Et il coûte toujours plus cher de régler un conflit que d’empêcher sa survenance par un dialogue préventif au moindre signe précurseur. Dans un pays où l’État est au service de la nation, quand une catégorie sociale, un groupe socioprofessionnel, une communauté sociologique ou une collectivité citoyenne pose un problème collectif (qu’il soit politique, économique, social, culturel ou autre), soit l’État le résout directement si c’est dans ses obligations régaliennes et qu’il en a les moyens, soit il négocie avec la ou les parties à la cause, pour trouver une ou des solutions consensuelles. Un gouvernement qui n’appréhende pas cette nécessité impérative de dialogue sociopolitique avec les composantes sociologiques de la nation, ou entre elles sous son arbitrage n’a rien compris à son rôle de gestionnaire de l’État.
Mis à part le fait que chaque région a ses problèmes spécifiques, il y a des problèmes transrégionaux dont l’existence peut remettre en cause l’intérêt général ou le vivre ensemble. Il en est ainsi des infrastructures, de l’énergie électrique, de l’eau potable, de la traduction en français ou en anglais des actes de l’État et des instruments juridiques internationaux, de la sécurité routière, de l’habitat décent, de logements sociaux, du droit de vote, de la situation socioprofessionnelle des enseignants, de l’indépendance des juges, bref, de l’accès aux services publics en général.
Si l’État ne peut ni résoudre ces problèmes ni garantir sa suppléance ad hoc, par des citoyens organisés, alors, il n’a aucune raison d’exister.

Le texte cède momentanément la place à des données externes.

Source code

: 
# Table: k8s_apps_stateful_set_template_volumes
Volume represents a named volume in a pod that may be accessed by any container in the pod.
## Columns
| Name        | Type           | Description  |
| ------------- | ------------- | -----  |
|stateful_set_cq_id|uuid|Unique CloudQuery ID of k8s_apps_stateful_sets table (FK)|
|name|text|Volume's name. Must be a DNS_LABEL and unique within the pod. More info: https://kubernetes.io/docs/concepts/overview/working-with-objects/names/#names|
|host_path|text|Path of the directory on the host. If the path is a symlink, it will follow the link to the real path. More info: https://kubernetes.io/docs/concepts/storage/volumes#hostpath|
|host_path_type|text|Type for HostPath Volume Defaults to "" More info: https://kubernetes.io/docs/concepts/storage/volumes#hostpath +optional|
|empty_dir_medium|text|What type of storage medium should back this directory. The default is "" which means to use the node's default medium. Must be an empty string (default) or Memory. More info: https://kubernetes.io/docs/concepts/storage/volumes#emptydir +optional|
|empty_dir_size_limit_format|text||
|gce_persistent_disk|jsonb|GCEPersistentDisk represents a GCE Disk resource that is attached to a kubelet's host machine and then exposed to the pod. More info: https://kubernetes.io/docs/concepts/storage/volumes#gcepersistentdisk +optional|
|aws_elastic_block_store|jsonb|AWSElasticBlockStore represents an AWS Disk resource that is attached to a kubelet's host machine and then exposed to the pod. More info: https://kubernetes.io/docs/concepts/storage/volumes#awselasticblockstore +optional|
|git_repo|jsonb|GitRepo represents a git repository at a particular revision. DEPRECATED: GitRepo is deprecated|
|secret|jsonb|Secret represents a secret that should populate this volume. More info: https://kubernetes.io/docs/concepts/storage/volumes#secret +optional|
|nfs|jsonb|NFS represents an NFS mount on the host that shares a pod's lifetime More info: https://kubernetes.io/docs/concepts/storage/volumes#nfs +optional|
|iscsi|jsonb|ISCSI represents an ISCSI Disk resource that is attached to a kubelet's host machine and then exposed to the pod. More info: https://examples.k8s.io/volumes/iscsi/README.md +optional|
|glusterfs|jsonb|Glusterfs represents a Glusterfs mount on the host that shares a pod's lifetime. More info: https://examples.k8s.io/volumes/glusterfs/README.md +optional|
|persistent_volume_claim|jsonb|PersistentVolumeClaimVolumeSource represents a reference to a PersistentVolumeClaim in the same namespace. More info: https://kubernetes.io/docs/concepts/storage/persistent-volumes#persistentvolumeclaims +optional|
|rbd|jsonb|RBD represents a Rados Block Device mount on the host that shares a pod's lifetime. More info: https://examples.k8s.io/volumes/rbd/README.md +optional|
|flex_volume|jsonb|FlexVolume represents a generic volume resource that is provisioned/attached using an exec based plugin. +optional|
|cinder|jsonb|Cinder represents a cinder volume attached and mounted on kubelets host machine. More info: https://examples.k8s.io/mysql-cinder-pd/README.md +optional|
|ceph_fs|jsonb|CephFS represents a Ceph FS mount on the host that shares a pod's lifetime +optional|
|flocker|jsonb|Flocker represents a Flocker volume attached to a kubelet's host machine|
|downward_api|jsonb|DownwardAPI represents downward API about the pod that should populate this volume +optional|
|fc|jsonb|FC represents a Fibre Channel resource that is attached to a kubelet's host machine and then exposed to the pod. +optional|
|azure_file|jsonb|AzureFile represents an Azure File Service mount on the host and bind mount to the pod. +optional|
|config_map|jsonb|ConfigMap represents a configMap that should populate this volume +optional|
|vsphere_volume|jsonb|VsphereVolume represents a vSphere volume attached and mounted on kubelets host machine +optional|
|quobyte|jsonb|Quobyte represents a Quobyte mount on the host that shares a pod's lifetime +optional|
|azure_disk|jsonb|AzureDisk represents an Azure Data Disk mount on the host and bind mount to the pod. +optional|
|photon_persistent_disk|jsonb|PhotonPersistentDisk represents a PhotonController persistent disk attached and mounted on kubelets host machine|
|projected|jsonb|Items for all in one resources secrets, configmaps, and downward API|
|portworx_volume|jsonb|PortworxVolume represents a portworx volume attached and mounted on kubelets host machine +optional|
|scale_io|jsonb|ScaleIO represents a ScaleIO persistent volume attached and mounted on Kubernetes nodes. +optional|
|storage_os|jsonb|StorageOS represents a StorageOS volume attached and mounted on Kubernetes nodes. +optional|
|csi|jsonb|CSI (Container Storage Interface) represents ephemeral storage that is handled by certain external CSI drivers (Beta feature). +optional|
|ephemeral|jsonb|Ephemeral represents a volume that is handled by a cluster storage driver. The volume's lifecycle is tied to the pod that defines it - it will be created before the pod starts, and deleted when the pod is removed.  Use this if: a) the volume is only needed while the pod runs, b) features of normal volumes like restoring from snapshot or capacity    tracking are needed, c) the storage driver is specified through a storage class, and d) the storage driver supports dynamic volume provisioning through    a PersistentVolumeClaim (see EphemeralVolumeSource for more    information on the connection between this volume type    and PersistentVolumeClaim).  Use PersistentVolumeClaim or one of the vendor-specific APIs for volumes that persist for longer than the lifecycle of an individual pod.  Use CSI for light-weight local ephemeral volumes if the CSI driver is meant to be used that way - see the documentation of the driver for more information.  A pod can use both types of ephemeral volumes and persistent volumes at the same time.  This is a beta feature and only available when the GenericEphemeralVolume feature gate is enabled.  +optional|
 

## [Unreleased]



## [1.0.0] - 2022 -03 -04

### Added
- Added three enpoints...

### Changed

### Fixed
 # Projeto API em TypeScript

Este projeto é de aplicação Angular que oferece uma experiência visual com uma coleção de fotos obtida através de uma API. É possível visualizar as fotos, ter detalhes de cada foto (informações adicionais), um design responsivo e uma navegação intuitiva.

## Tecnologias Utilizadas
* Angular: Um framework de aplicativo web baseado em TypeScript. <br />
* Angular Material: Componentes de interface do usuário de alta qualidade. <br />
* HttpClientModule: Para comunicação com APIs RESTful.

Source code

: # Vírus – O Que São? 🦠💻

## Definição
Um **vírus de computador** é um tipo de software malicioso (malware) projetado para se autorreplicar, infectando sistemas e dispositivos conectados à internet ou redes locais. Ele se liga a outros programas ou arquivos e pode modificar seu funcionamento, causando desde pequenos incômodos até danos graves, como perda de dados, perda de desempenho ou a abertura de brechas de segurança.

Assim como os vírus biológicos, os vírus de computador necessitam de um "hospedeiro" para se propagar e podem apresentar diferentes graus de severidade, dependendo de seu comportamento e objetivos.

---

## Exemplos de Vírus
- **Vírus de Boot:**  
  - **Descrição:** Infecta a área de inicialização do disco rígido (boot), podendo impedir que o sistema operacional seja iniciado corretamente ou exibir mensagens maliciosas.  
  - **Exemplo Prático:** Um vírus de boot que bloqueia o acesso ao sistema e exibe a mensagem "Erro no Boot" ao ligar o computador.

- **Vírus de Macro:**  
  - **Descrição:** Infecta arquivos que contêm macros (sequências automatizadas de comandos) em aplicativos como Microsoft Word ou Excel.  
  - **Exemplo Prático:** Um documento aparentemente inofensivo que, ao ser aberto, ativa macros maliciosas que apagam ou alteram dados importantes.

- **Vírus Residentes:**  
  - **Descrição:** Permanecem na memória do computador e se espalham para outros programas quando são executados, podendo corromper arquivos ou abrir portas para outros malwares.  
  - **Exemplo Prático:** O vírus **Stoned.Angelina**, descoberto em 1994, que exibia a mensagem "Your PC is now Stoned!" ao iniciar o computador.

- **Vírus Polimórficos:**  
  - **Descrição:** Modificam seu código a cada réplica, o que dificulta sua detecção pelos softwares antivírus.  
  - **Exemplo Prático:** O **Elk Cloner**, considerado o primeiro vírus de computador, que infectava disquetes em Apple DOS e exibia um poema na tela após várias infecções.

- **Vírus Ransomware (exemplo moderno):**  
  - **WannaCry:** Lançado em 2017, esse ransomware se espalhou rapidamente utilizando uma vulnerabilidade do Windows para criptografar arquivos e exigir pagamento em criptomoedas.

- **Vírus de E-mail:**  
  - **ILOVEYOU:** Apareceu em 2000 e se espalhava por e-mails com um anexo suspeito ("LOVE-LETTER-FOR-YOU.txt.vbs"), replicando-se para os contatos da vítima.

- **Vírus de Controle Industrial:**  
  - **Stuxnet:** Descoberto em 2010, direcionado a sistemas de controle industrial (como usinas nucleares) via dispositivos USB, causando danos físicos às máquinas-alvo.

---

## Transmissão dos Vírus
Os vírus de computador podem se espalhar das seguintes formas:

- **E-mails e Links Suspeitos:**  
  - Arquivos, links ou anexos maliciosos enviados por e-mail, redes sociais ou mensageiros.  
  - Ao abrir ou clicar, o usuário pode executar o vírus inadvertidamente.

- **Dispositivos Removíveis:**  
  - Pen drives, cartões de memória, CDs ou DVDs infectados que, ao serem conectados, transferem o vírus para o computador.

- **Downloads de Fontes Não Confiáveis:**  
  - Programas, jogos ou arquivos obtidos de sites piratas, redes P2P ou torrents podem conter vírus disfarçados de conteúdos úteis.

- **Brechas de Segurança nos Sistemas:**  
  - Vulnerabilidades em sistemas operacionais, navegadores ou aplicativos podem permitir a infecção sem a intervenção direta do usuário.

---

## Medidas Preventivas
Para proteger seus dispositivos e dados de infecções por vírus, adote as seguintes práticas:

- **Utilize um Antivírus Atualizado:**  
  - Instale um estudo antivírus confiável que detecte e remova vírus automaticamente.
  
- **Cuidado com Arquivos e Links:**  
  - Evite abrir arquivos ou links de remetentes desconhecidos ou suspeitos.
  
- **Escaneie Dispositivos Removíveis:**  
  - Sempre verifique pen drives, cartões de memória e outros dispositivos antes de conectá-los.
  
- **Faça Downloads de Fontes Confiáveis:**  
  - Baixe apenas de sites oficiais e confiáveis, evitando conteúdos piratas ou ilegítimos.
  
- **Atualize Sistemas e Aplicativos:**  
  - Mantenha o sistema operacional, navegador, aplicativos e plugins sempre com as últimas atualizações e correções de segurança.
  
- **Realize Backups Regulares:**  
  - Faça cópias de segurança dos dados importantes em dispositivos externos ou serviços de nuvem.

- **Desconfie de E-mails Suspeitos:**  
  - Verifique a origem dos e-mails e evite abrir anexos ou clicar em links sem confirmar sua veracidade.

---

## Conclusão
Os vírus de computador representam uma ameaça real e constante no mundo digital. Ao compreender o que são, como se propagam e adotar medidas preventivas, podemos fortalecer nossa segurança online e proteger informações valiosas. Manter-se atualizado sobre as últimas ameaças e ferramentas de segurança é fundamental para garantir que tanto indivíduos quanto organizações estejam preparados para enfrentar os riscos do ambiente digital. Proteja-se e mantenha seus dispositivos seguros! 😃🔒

C’est pourquoi il a besoin d’un gouvernement comme instrument de sa mission, avec des départements ministériels par secteur de l’activité nationale, afin qu’aucun besoin des populations ne lui échappe.

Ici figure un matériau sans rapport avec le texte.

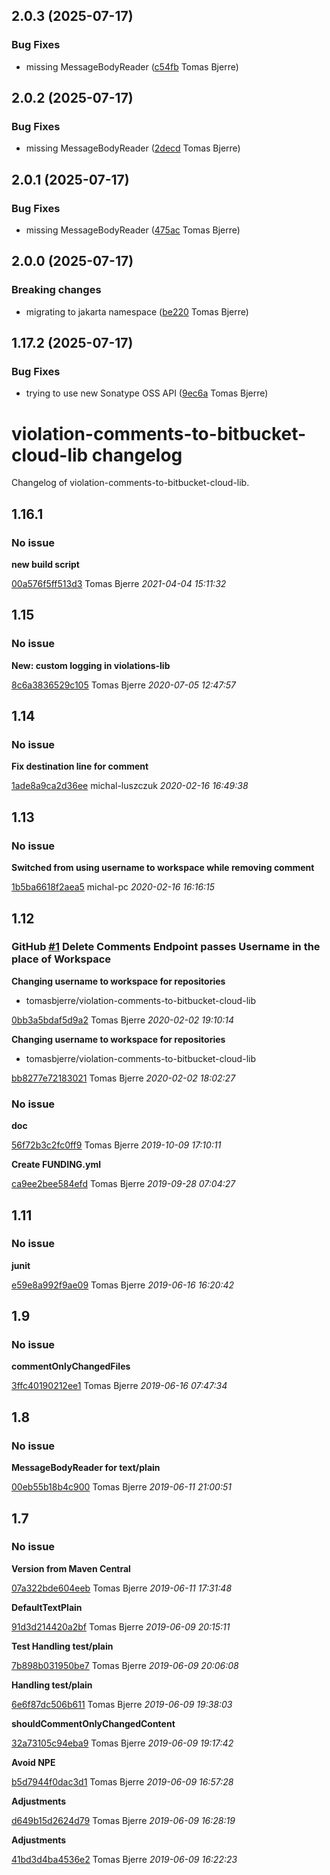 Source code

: ## 2.0.3 (2025-07-17)

### Bug Fixes

-  missing MessageBodyReader ([c54fb](https://github.com/tomasbjerre/violation-comments-to-bitbucket-cloud-lib/commit/c54fbaadb8f2025) Tomas Bjerre)  

## 2.0.2 (2025-07-17)

### Bug Fixes

-  missing MessageBodyReader ([2decd](https://github.com/tomasbjerre/violation-comments-to-bitbucket-cloud-lib/commit/2decd6f99873dcf) Tomas Bjerre)  

## 2.0.1 (2025-07-17)

### Bug Fixes

-  missing MessageBodyReader ([475ac](https://github.com/tomasbjerre/violation-comments-to-bitbucket-cloud-lib/commit/475ac4bfaace230) Tomas Bjerre)  

## 2.0.0 (2025-07-17)

### Breaking changes

-  migrating to jakarta namespace ([be220](https://github.com/tomasbjerre/violation-comments-to-bitbucket-cloud-lib/commit/be220c6802030e5) Tomas Bjerre)  

## 1.17.2 (2025-07-17)

### Bug Fixes

-  trying to use new Sonatype OSS API ([9ec6a](https://github.com/tomasbjerre/violation-comments-to-bitbucket-cloud-lib/commit/9ec6a1562cb0eb5) Tomas Bjerre)  


# violation-comments-to-bitbucket-cloud-lib changelog

Changelog of violation-comments-to-bitbucket-cloud-lib.

## 1.16.1
### No issue

**new build script**


[00a576f5ff513d3](https://github.com/tomasbjerre/violation-comments-to-bitbucket-cloud-lib/commit/00a576f5ff513d3) Tomas Bjerre *2021-04-04 15:11:32*


## 1.15
### No issue

**New: custom logging in violations-lib**


[8c6a3836529c105](https://github.com/tomasbjerre/violation-comments-to-bitbucket-cloud-lib/commit/8c6a3836529c105) Tomas Bjerre *2020-07-05 12:47:57*


## 1.14
### No issue

**Fix destination line for comment**


[1ade8a9ca2d36ee](https://github.com/tomasbjerre/violation-comments-to-bitbucket-cloud-lib/commit/1ade8a9ca2d36ee) michal-luszczuk *2020-02-16 16:49:38*


## 1.13
### No issue

**Switched from using username to workspace while removing comment**


[1b5ba6618f2aea5](https://github.com/tomasbjerre/violation-comments-to-bitbucket-cloud-lib/commit/1b5ba6618f2aea5) michal-pc *2020-02-16 16:16:15*


## 1.12
### GitHub [#1](https://github.com/tomasbjerre/violation-comments-to-bitbucket-cloud-lib/issues/1) Delete Comments Endpoint passes Username in the place of Workspace  

**Changing username to workspace for repositories**

* tomasbjerre/violation-comments-to-bitbucket-cloud-lib 

[0bb3a5bdaf5d9a2](https://github.com/tomasbjerre/violation-comments-to-bitbucket-cloud-lib/commit/0bb3a5bdaf5d9a2) Tomas Bjerre *2020-02-02 19:10:14*

**Changing username to workspace for repositories**

* tomasbjerre/violation-comments-to-bitbucket-cloud-lib 

[bb8277e72183021](https://github.com/tomasbjerre/violation-comments-to-bitbucket-cloud-lib/commit/bb8277e72183021) Tomas Bjerre *2020-02-02 18:02:27*


### No issue

**doc**


[56f72b3c2fc0ff9](https://github.com/tomasbjerre/violation-comments-to-bitbucket-cloud-lib/commit/56f72b3c2fc0ff9) Tomas Bjerre *2019-10-09 17:10:11*

**Create FUNDING.yml**


[ca9ee2bee584efd](https://github.com/tomasbjerre/violation-comments-to-bitbucket-cloud-lib/commit/ca9ee2bee584efd) Tomas Bjerre *2019-09-28 07:04:27*


## 1.11
### No issue

**junit**


[e59e8a992f9ae09](https://github.com/tomasbjerre/violation-comments-to-bitbucket-cloud-lib/commit/e59e8a992f9ae09) Tomas Bjerre *2019-06-16 16:20:42*


## 1.9
### No issue

**commentOnlyChangedFiles**


[3ffc40190212ee1](https://github.com/tomasbjerre/violation-comments-to-bitbucket-cloud-lib/commit/3ffc40190212ee1) Tomas Bjerre *2019-06-16 07:47:34*


## 1.8
### No issue

**MessageBodyReader for text/plain**


[00eb55b18b4c900](https://github.com/tomasbjerre/violation-comments-to-bitbucket-cloud-lib/commit/00eb55b18b4c900) Tomas Bjerre *2019-06-11 21:00:51*


## 1.7
### No issue

**Version from Maven Central**


[07a322bde604eeb](https://github.com/tomasbjerre/violation-comments-to-bitbucket-cloud-lib/commit/07a322bde604eeb) Tomas Bjerre *2019-06-11 17:31:48*

**DefaultTextPlain**


[91d3d214420a2bf](https://github.com/tomasbjerre/violation-comments-to-bitbucket-cloud-lib/commit/91d3d214420a2bf) Tomas Bjerre *2019-06-09 20:15:11*

**Test Handling test/plain**


[7b898b031950be7](https://github.com/tomasbjerre/violation-comments-to-bitbucket-cloud-lib/commit/7b898b031950be7) Tomas Bjerre *2019-06-09 20:06:08*

**Handling test/plain**


[6e6f87dc506b611](https://github.com/tomasbjerre/violation-comments-to-bitbucket-cloud-lib/commit/6e6f87dc506b611) Tomas Bjerre *2019-06-09 19:38:03*

**shouldCommentOnlyChangedContent**


[32a73105c94eba9](https://github.com/tomasbjerre/violation-comments-to-bitbucket-cloud-lib/commit/32a73105c94eba9) Tomas Bjerre *2019-06-09 19:17:42*

**Avoid NPE**


[b5d7944f0dac3d1](https://github.com/tomasbjerre/violation-comments-to-bitbucket-cloud-lib/commit/b5d7944f0dac3d1) Tomas Bjerre *2019-06-09 16:57:28*

**Adjustments**


[d649b15d2624d79](https://github.com/tomasbjerre/violation-comments-to-bitbucket-cloud-lib/commit/d649b15d2624d79) Tomas Bjerre *2019-06-09 16:28:19*

**Adjustments**


[41bd3d4ba4536e2](https://github.com/tomasbjerre/violation-comments-to-bitbucket-cloud-lib/commit/41bd3d4ba4536e2) Tomas Bjerre *2019-06-09 16:22:23*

Lorsque l’État n’est plus en mesure d’assumer sa mission d’offrir le bien-être à la nation, soit parce que ses moyens ont tari à force d’être pillés, soit parce que ses hommes sont incompétents ou sclérosés à force de durer, les mécontentements naissent, sourdent, s’enflent, éclatent et… menacent le pays de chaos. C’est désormais le cas au Cameroun où l’État paraît avoir atteint son seuil d’incompétence. Ceux qui sont payés pour mettre l’État au service du peuple s’en servent pour leur seul ventre.

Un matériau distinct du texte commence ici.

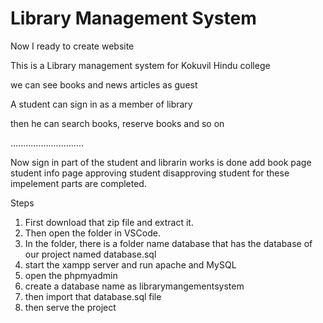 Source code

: # Library Management System
 Now I ready to create website

 This is a Library management system for Kokuvil Hindu college

we can see books and news articles as guest

A student can sign in as a member of library

then he can search books, reserve books and so on

.............................


Now sign in part of the student and librarin works is done
add book page 
student info page
approving student
disapproving student 
for these impelement parts are completed.




Steps

1. First download that zip file and extract it.
2. Then open the folder in VSCode.
3. In the folder, there is a folder name database that has the database of our project named database.sql
4. start the xampp server and run apache and MySQL
5. open the phpmyadmin
6. create a database name as librarymangementsystem
7. then import that database.sql file
8. then serve the project



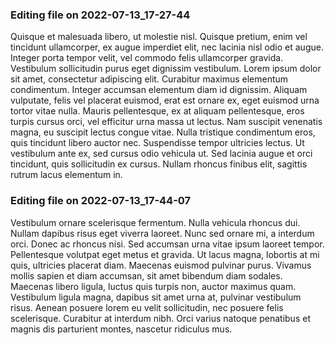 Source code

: 

### Editing file on 2022-07-13_17-27-44

Quisque et malesuada libero, ut molestie nisl. Quisque pretium, enim vel tincidunt ullamcorper, ex augue imperdiet elit, nec lacinia nisl odio et augue. Integer porta tempor velit, vel commodo felis ullamcorper gravida. Vestibulum sollicitudin purus eget dignissim vestibulum. Lorem ipsum dolor sit amet, consectetur adipiscing elit. Curabitur maximus elementum condimentum. Integer accumsan elementum diam id dignissim.
Aliquam vulputate, felis vel placerat euismod, erat est ornare ex, eget euismod urna tortor vitae nulla. Mauris pellentesque, ex at aliquam pellentesque, eros turpis cursus orci, vel efficitur urna massa ut lectus. Nam suscipit venenatis magna, eu suscipit lectus congue vitae. Nulla tristique condimentum eros, quis tincidunt libero auctor nec. Suspendisse tempor ultricies lectus. Ut vestibulum ante ex, sed cursus odio vehicula ut. Sed lacinia augue et orci tincidunt, quis sollicitudin ex cursus. Nullam rhoncus finibus elit, sagittis rutrum lacus elementum in.




### Editing file on 2022-07-13_17-44-07

Vestibulum ornare scelerisque fermentum. Nulla vehicula rhoncus dui. Nullam dapibus risus eget viverra laoreet. Nunc sed ornare mi, a interdum orci. Donec ac rhoncus nisi. Sed accumsan urna vitae ipsum laoreet tempor. Pellentesque volutpat eget metus et gravida. Ut lacus magna, lobortis at mi quis, ultricies placerat diam. Maecenas euismod pulvinar purus. Vivamus mollis sapien et diam accumsan, sit amet bibendum diam sodales. Maecenas libero ligula, luctus quis turpis non, auctor maximus quam. Vestibulum ligula magna, dapibus sit amet urna at, pulvinar vestibulum risus. Aenean posuere lorem eu velit sollicitudin, nec posuere felis scelerisque. Curabitur at interdum nibh. Orci varius natoque penatibus et magnis dis parturient montes, nascetur ridiculus mus.


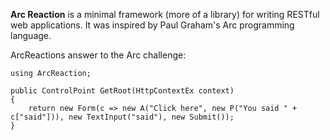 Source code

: **Arc Reaction** is a minimal framework (more of a library) for writing RESTful web applications. It was inspired by Paul Graham's Arc programming language.

ArcReactions answer to the Arc challenge:

    using ArcReaction;
	
	public ControlPoint GetRoot(HttpContextEx context)
	{
		return new Form(c => new A("Click here", new P("You said " + c["said"])), new TextInput("said"), new Submit());
	}

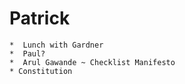 # Patrick
    *  Lunch with Gardner
    *  Paul?
    *  Arul Gawande ~ Checklist Manifesto
    * Constitution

L’administration publique camerounaise regarde les situations évoluer sans se sentir concernée, tel un pompier qui regarde s’étendre l’incendie jusqu’au point du ravage, avant d’en improviser les tentatives d’extinction. À ce réflexe, il y a une explication conjoncturelle. Depuis trois décennies, notre État est devenu la propriété d’une personne qui en a privatisé l’administration publique, en la transformant (hommes et moyens), en cellule stratégique géante de son parti, en tout outrage de la République au détriment de la fragile opposition, et contre les intérêts de la nation.
Se considérant comme ses « créatures politiques », ministres et hauts fonctionnaires se sentent moins concernés par la recherche des solutions aux problèmes de la nation, que par l’allégeance à leur dieu et la garantie de sa longévité au pouvoir. Ils ne se sentent préoccupés par rien d’autre que leurs salaires, privilèges et passe-droits. Ils ne peuvent rien faire ni dire (même pas le nombre de morts d’un accident de train), sans avoir reçu « les hautes instructions de Son Excellence Paul Biya, Président de la République, Chef de l’État ». Et comme celui-ci est généralement absent, les créatures dansent sur le trésor public (comme les souris quand le chat est absent) en le rongeant en attendant.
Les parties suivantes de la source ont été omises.